What to work on ->
Check every line of the following material for the word "doesn", then say how many have it, with no other words.

[[ Dataset open ]]

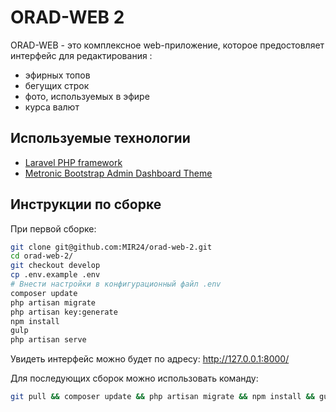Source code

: ORAD-WEB 2
====

ORAD-WEB - это комплексное web-приложение, которое предостовляет интерфейс для редактирования :
- эфирных топов
- бегущих строк
- фото, используемых в эфире
- курса валют

## Используемые технологии

- [Laravel PHP framework](https://laravel.com/docs)
- [Metronic Bootstrap Admin Dashboard Theme](https://keenthemes.com/metronic/?page=docs)

## Инструкции по сборке

При первой сборке:
```bash
git clone git@github.com:MIR24/orad-web-2.git
cd orad-web-2/
git checkout develop
cp .env.example .env
# Внести настройки в конфигурационный файл .env
composer update
php artisan migrate
php artisan key:generate
npm install
gulp
php artisan serve
```
Увидеть интерфейс можно будет по адресу:
http://127.0.0.1:8000/

Для последующих сборок можно использовать команду:
```bash
git pull && composer update && php artisan migrate && npm install && gulp
```
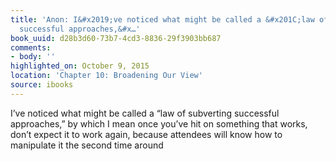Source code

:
 ```yaml
---
title: 'Anon: I&#x2019;ve noticed what might be called a &#x201C;law of subverting
  successful approaches,&#x…'
book_uuid: d28b3d60-73b7-4cd3-8836-29f3903bb687
comments:
- body: ''
highlighted_on: October 9, 2015
location: 'Chapter 10: Broadening Our View'
source: ibooks
---
```


I&#x2019;ve noticed what might be called a &#x201C;law of subverting successful approaches,&#x201D; by which I mean once you&#x2019;ve hit on something that works, don&#x2019;t expect it to work again, because attendees will know how to manipulate it the second time around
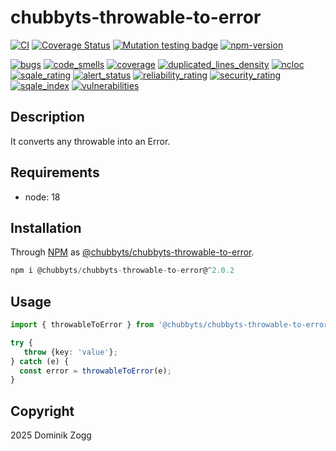 # chubbyts-throwable-to-error

[![CI](https://github.com/chubbyts/chubbyts-throwable-to-error/workflows/CI/badge.svg?branch=master)](https://github.com/chubbyts/chubbyts-throwable-to-error/actions?query=workflow%3ACI)
[![Coverage Status](https://coveralls.io/repos/github/chubbyts/chubbyts-throwable-to-error/badge.svg?branch=master)](https://coveralls.io/github/chubbyts/chubbyts-throwable-to-error?branch=master)
[![Mutation testing badge](https://img.shields.io/endpoint?style=flat&url=https%3A%2F%2Fbadge-api.stryker-mutator.io%2Fgithub.com%2Fchubbyts%2Fchubbyts-throwable-to-error%2Fmaster)](https://dashboard.stryker-mutator.io/reports/github.com/chubbyts/chubbyts-throwable-to-error/master)
[![npm-version](https://img.shields.io/npm/v/@chubbyts/chubbyts-throwable-to-error.svg)](https://www.npmjs.com/package/@chubbyts/chubbyts-throwable-to-error)

[![bugs](https://sonarcloud.io/api/project_badges/measure?project=chubbyts_chubbyts-throwable-to-error&metric=bugs)](https://sonarcloud.io/dashboard?id=chubbyts_chubbyts-throwable-to-error)
[![code_smells](https://sonarcloud.io/api/project_badges/measure?project=chubbyts_chubbyts-throwable-to-error&metric=code_smells)](https://sonarcloud.io/dashboard?id=chubbyts_chubbyts-throwable-to-error)
[![coverage](https://sonarcloud.io/api/project_badges/measure?project=chubbyts_chubbyts-throwable-to-error&metric=coverage)](https://sonarcloud.io/dashboard?id=chubbyts_chubbyts-throwable-to-error)
[![duplicated_lines_density](https://sonarcloud.io/api/project_badges/measure?project=chubbyts_chubbyts-throwable-to-error&metric=duplicated_lines_density)](https://sonarcloud.io/dashboard?id=chubbyts_chubbyts-throwable-to-error)
[![ncloc](https://sonarcloud.io/api/project_badges/measure?project=chubbyts_chubbyts-throwable-to-error&metric=ncloc)](https://sonarcloud.io/dashboard?id=chubbyts_chubbyts-throwable-to-error)
[![sqale_rating](https://sonarcloud.io/api/project_badges/measure?project=chubbyts_chubbyts-throwable-to-error&metric=sqale_rating)](https://sonarcloud.io/dashboard?id=chubbyts_chubbyts-throwable-to-error)
[![alert_status](https://sonarcloud.io/api/project_badges/measure?project=chubbyts_chubbyts-throwable-to-error&metric=alert_status)](https://sonarcloud.io/dashboard?id=chubbyts_chubbyts-throwable-to-error)
[![reliability_rating](https://sonarcloud.io/api/project_badges/measure?project=chubbyts_chubbyts-throwable-to-error&metric=reliability_rating)](https://sonarcloud.io/dashboard?id=chubbyts_chubbyts-throwable-to-error)
[![security_rating](https://sonarcloud.io/api/project_badges/measure?project=chubbyts_chubbyts-throwable-to-error&metric=security_rating)](https://sonarcloud.io/dashboard?id=chubbyts_chubbyts-throwable-to-error)
[![sqale_index](https://sonarcloud.io/api/project_badges/measure?project=chubbyts_chubbyts-throwable-to-error&metric=sqale_index)](https://sonarcloud.io/dashboard?id=chubbyts_chubbyts-throwable-to-error)
[![vulnerabilities](https://sonarcloud.io/api/project_badges/measure?project=chubbyts_chubbyts-throwable-to-error&metric=vulnerabilities)](https://sonarcloud.io/dashboard?id=chubbyts_chubbyts-throwable-to-error)

## Description

It converts any throwable into an Error.

## Requirements

 * node: 18

## Installation

Through [NPM](https://www.npmjs.com) as [@chubbyts/chubbyts-throwable-to-error][1].

```ts
npm i @chubbyts/chubbyts-throwable-to-error@^2.0.2
```

## Usage

```ts
import { throwableToError } from '@chubbyts/chubbyts-throwable-to-error/dist/throwable-to-error';

try {
   throw {key: 'value'};
} catch (e) {
  const error = throwableToError(e);
}
```

## Copyright

2025 Dominik Zogg

[1]: https://www.npmjs.com/package/@chubbyts/chubbyts-throwable-to-error

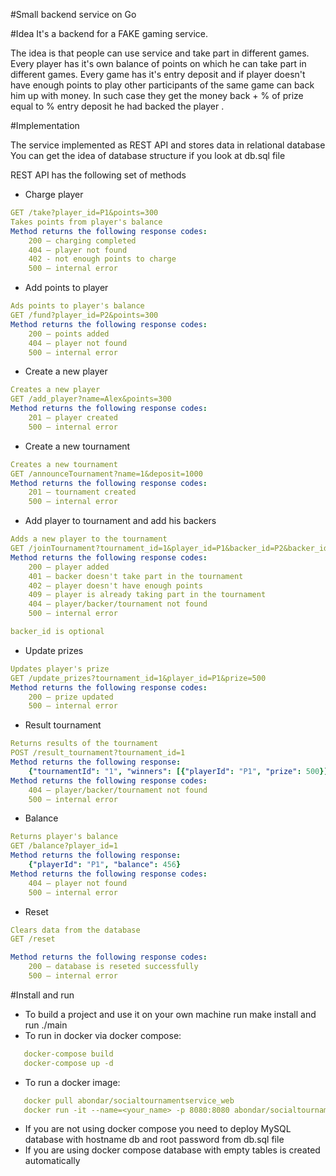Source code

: #Small backend service on Go

#Idea
It's a backend for a FAKE gaming service.

The idea is that people can use service and take part in different games. Every player has it's own balance of points 
on which he can take part in different games. 
Every game has it's entry deposit and if player doesn't have enough points to play 
other participants of the same game can back him up with money. 
In such case they get the money back + % of prize equal to 
% entry deposit he had backed the player .


#Implementation

The service implemented as REST API and stores data in relational database
You can get the idea of database structure if you look at db.sql file

REST API has the following set of methods

- Charge player
```yaml
GET /take?player_id=P1&points=300
Takes points from player's balance
Method returns the following response codes:
    200 – charging completed
    404 – player not found
    402 - not enough points to charge
    500 – internal error

```

- Add points to player
```yaml
Ads points to player's balance
GET /fund?player_id=P2&points=300
Method returns the following response codes:
    200 – points added
    404 – player not found
    500 – internal error
```

- Create a new player
```yaml
Creates a new player
GET /add_player?name=Alex&points=300
Method returns the following response codes:
    201 – player created
    500 – internal error
```

- Create a new tournament
```yaml
Creates a new tournament
GET /announceTournament?name=1&deposit=1000
Method returns the following response codes:
    201 – tournament created
    500 – internal error
```

- Add player to tournament and add his backers 
```yaml
Adds a new player to the tournament
GET /joinTournament?tournament_id=1&player_id=P1&backer_id=P2&backer_id=P3
Method returns the following response codes:
    200 – player added 
    401 – backer doesn't take part in the tournament
    402 – player doesn't have enough points
    409 – player is already taking part in the tournament
    404 – player/backer/tournament not found
    500 – internal error

backer_id is optional
```

- Update prizes
```yaml
Updates player's prize
GET /update_prizes?tournament_id=1&player_id=P1&prize=500
Method returns the following response codes:
    200 – prize updated
    500 – internal error
```

- Result tournament
```yaml
Returns results of the tournament
POST /result_tournament?tournament_id=1
Method returns the following response:
    {"tournamentId": "1", "winners": [{"playerId": "P1", "prize": 500}]}
Method returns the following response codes:
    404 – player/backer/tournament not found
    500 – internal error
```

- Balance
```yaml
Returns player's balance
GET /balance?player_id=1
Method returns the following response:
    {"playerId": "P1", "balance": 456}
Method returns the following response codes:
    404 – player not found
    500 – internal error
```

- Reset
```yaml
Clears data from the database
GET /reset

Method returns the following response codes:
    200 – database is reseted successfully 
    500 – internal error
```

#Install and run

- To build a project and use it on your own machine run make install and run ./main
- To run in docker via docker compose:
```yaml
   docker-compose build 
   docker-compose up -d
```
- To run a docker image:
```yaml
   docker pull abondar/socialtournamentservice_web
   docker run -it --name=<your_name> -p 8080:8080 abondar/socialtournamentservice_web
```
- If you are not using docker compose you need to deploy MySQL database with hostname db and root password from db.sql file
- If you are using docker compose database with empty tables is created automatically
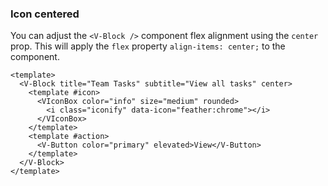 ### Icon centered

You can adjust the `<V-Block />` component flex alignment using
the `center` prop. This will apply the `flex` property
`align-items: center;` to the component.

<!--code-->

```vue
<template>
  <V-Block title="Team Tasks" subtitle="View all tasks" center>
    <template #icon>
      <VIconBox color="info" size="medium" rounded>
        <i class="iconify" data-icon="feather:chrome"></i>
      </VIconBox>
    </template>
    <template #action>
      <V-Button color="primary" elevated>View</V-Button>
    </template>
  </V-Block>
</template>
```

<!--/code-->

<!--example-->

<div class="field">
  <div class="control">
    <div class="l-card">
      <V-Block title="Team Tasks" subtitle="View all tasks" center>
        <template #icon>
          <VIconBox color="info" size="medium" rounded>
            <i class="iconify" data-icon="feather:chrome"></i>
          </VIconBox>
        </template>
        <template #action>
          <V-Button color="primary" elevated>View</V-Button>
        </template>
      </V-Block>
    </div>
  </div>
</div>

<!--/example-->

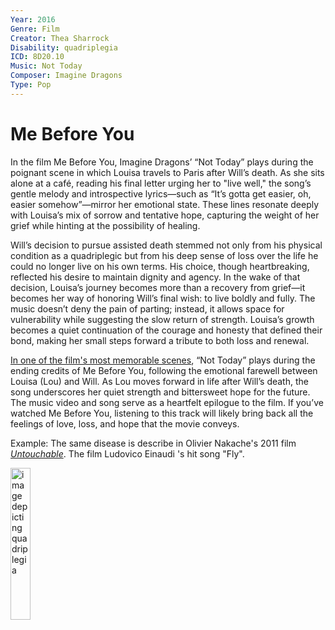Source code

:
 ```yaml
---
Year: 2016
Genre: Film
Creator: Thea Sharrock
Disability: quadriplegia
ICD: 8D20.10
Music: Not Today
Composer: Imagine Dragons
Type: Pop
--- 
```


# Me Before You

In the film Me Before You, Imagine Dragons’ “Not Today” plays during the poignant scene in which Louisa travels to Paris after Will’s death. As she sits alone at a café, reading his final letter urging her to "live well," the song’s gentle melody and introspective lyrics—such as “It’s gotta get easier, oh, easier somehow”—mirror her emotional state. These lines resonate deeply with Louisa’s mix of sorrow and tentative hope, capturing the weight of her grief while hinting at the possibility of healing.

Will’s decision to pursue assisted death stemmed not only from his physical condition as a quadriplegic but from his deep sense of loss over the life he could no longer live on his own terms. His choice, though heartbreaking, reflected his desire to maintain dignity and agency. In the wake of that decision, Louisa’s journey becomes more than a recovery from grief—it becomes her way of honoring Will’s final wish: to live boldly and fully. The music doesn’t deny the pain of parting; instead, it allows space for vulnerability while suggesting the slow return of strength. Louisa’s growth becomes a quiet continuation of the courage and honesty that defined their bond, making her small steps forward a tribute to both loss and renewal.

[In one of the film's most memorable scenes](https://youtu.be/6tz1_znrbmc?si=IgBvV3iQmIPJt7Oh), “Not Today” plays during the ending credits of Me Before You, following the emotional farewell between Louisa (Lou) and Will. As Lou moves forward in life after Will’s death, the song underscores her quiet strength and bittersweet hope for the future. The music video and song serve as a heartfelt epilogue to the film. If you’ve watched Me Before You, listening to this track will likely bring back all the feelings of love, loss, and hope that the movie conveys.


Example: The same disease is describe in Olivier Nakache's 2011 film [*Untouchable*](heo_taeyoung.md). The film Ludovico Einaudi
's hit song "Fly".

 <img src="./kim_mingjung_img.png" alt="image depicting quadriplegia" style="width:25%;">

[[ Dataset closed ]]

Solution to the exercise ->
4